The ‘umami bomb’ that reverberates through his carbonara comes from mushrooms, white (or pale red) miso, instant dashi stock, nori and parmesan. He tops it with a spoonful of ikura, salmon roe: “you don’t have to use it, but I think it really makes the dish.”

In Italy, mixing cheese and seafood is almost heretical in a pasta dish “but there aren’t really any rules with Japanese pasta,” insists Anderson, who says its remarkable how well Japanese flavours work when stirred through spaghetti.”

The sauce also contains sake which, unlike the white wine in a classic French or Italian sauce, is not boiled away: it just slackens the sauce and adds a distinctive, gently alcoholic perfume to the finished dish. The carbonara element is the egg, which is whisked with dashi, miso and lemon juice, then stirred into the spaghetti at the last moment. “Be quick with this,” advises Anderson, “so the residual heat from the pasta cooks the eggs and thickens the sauce, or you will end up with clumps of scrambled egg.”

Nanban is a remarkable restaurant, taking the produce of Brixton Market and treating it in a thoroughly Japanese fashion. As a symbol of the new global gastronomy, there cannot be many better examples than an American chef cooking a Japanese version of an Italian dish… in south London.

Japanese carbonara, by Tim Anderson (serves 4)

Ingredients

50g unsalted butter

100g onion, finely chopped

200g oyster or shiitake mushrooms, stems removed and thinly sliced

4 garlic cloves, grated or very finely chopped

2 tablespoons sake

1 tsp freshly ground black pepper

4 tbsp white miso

4 tbsp dashi

2 eggs, beaten

Juice of half a lemon

500g dried spaghetti

Toasted sesame seeds

Salt

½ sheet nori, cut into fine shreds with scissors

30g parmesan or pecorino

2 spring onions, finely sliced, or 1 tbsp chopped chives

60g ikura (salmon roe), optional

Method

1. Melt the butter in a large frying pan and add the onion and mushrooms. Fry until the onion and mushrooms are just golden brown, then add the garlic and cook until soft. Add the sake and black pepper and stir through. Reduce the heat to low.

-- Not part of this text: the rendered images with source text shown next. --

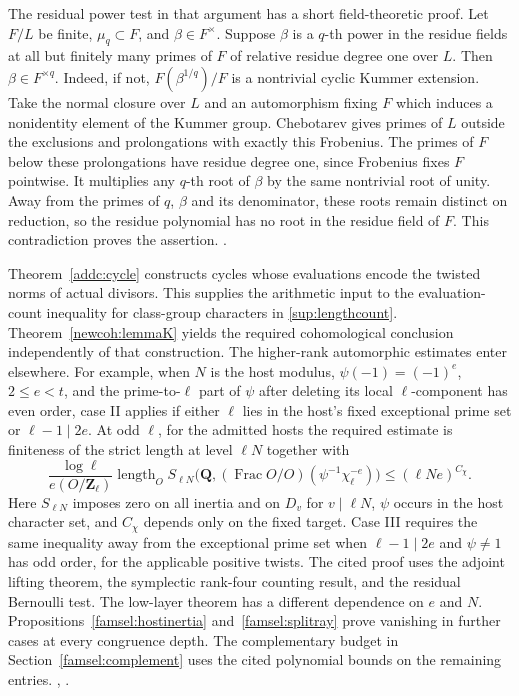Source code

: The residual power test in that argument has a short field-theoretic
proof. Let \(F/L\) be finite, \(\mu_q\subset F\), and
\(\beta\in F^\times\). Suppose \(\beta\) is a \(q\)-th power in the
residue fields at all but finitely many primes of \(F\) of relative
residue degree one over \(L\). Then \(\beta\in F^{\times q}\).
Indeed, if not, \(F(\beta^{1/q})/F\) is a nontrivial cyclic Kummer
extension. Take the normal closure over \(L\) and an automorphism
fixing \(F\) which induces a nonidentity element of the Kummer
group. Chebotarev gives primes of \(L\) outside the exclusions and
prolongations with exactly this Frobenius. The primes of \(F\) below
these prolongations have residue degree one, since Frobenius fixes
\(F\) pointwise. It multiplies any \(q\)-th root of \(\beta\) by the
same nontrivial root of unity. Away from the primes of \(q\), \(\beta\)
and its denominator, these roots remain distinct on reduction, so
the residue polynomial has no root in the residue field of \(F\).
This contradiction proves the assertion.
.

Theorem~\ref{addc:cycle} constructs cycles whose evaluations encode
the twisted norms of actual divisors. This supplies the arithmetic
input to the evaluation-count inequality for class-group characters
in \eqref{sup:lengthcount}. Theorem~\ref{newcoh:lemmaK} yields the required cohomological
conclusion independently of that construction. The higher-rank
automorphic estimates enter elsewhere. For example, when \(N\) is
the host modulus, \(\psi(-1)=(-1)^e\), \(2\le e<t\), and the
prime-to-\(\ell\) part of \(\psi\) after deleting its local
\(\ell\)-component has even order, case II applies if either
\(\ell\) lies in the host's fixed exceptional prime set or
\(\ell-1\mid2e\). At odd \(\ell\), for the admitted hosts the
required estimate is finiteness of the strict length at level
\(\ell N\) together with
\[
 \frac{\log\ell}{e(O/\mathbf Z_\ell)}
 \operatorname{length}_O S_{\ell N}
   \big(\mathbf Q,(\operatorname{Frac}O/O)(\psi^{-1}\chi_\ell^{-e})\big)
 \le (\ell N e)^{C_\chi}.
\]
Here \(S_{\ell N}\) imposes zero on all inertia and on \(D_v\)
for \(v\mid\ell N\), \(\psi\) occurs in the host character set,
and \(C_\chi\) depends only on the fixed target. Case III requires the
same inequality away from the exceptional prime set when
\(\ell-1\mid2e\) and \(\psi\ne1\) has odd order, for the applicable
positive twists. The cited proof uses the adjoint lifting theorem,
the symplectic rank-four counting result, and the residual Bernoulli
test. The low-layer theorem has a different dependence on \(e\) and
\(N\). Propositions~\ref{famsel:hostinertia} and~\ref{famsel:splitray}
prove vanishing in further cases at every congruence depth. The
complementary budget in Section~\ref{famsel:complement} uses the
cited polynomial bounds on the remaining entries.
,
.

2. In a bowl, whisk together the miso, dashi, eggs and lemon juice, ensuring that no lumps of miso remain. Cook the pasta at a rolling boil to your liking, then drain well and return to the pan.

3. Add the onions and mushrooms and the miso-egg mixture, then stir through quickly until the heat of the spaghetti cooks the egg and thickens the sauce. Taste, and adjust the seasoning as needed.

4. Garnish with sesame seeds, the shredded nori, parmesan and spring onions or chives, and a dollop of ikura, if using, in the middle, and serve immediately.